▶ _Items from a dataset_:

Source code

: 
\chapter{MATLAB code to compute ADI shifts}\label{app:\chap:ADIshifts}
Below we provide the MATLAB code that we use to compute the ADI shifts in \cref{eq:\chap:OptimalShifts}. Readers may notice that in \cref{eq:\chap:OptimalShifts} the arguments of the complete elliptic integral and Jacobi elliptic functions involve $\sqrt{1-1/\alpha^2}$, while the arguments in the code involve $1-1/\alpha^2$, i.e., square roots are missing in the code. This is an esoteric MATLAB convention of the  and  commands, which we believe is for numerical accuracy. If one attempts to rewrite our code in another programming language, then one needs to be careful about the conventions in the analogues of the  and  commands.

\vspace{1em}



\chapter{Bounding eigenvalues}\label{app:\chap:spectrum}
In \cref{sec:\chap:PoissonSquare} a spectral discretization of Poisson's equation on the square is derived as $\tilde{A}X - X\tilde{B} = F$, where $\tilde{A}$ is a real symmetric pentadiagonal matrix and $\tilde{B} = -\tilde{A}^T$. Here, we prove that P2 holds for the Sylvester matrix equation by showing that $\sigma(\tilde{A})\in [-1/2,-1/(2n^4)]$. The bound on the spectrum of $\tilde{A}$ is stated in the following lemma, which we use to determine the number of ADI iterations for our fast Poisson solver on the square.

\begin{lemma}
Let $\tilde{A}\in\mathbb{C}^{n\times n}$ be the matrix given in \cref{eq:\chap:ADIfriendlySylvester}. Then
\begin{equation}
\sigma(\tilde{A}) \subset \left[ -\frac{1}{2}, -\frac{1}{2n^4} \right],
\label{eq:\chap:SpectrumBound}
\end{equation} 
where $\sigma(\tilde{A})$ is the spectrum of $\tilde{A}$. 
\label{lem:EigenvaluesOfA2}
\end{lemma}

▶ _TASK PROMPT_: Would you filter the records and copy each line that contains the word "shifts"?

▶ _OUTPUT OF THE TASK_:
\chapter{MATLAB code to compute ADI shifts}\label{app:\chap:ADIshifts}
Below we provide the MATLAB code that we use to compute the ADI shifts in \cref{eq:\chap:OptimalShifts}. Readers may notice that in \cref{eq:\chap:OptimalShifts} the arguments of the complete elliptic integral and Jacobi elliptic functions involve $\sqrt{1-1/\alpha^2}$, while the arguments in the code involve $1-1/\alpha^2$, i.e., square roots are missing in the code. This is an esoteric MATLAB convention of the  and  commands, which we believe is for numerical accuracy. If one attempts to rewrite our code in another programming language, then one needs to be careful about the conventions in the analogues of the  and  commands.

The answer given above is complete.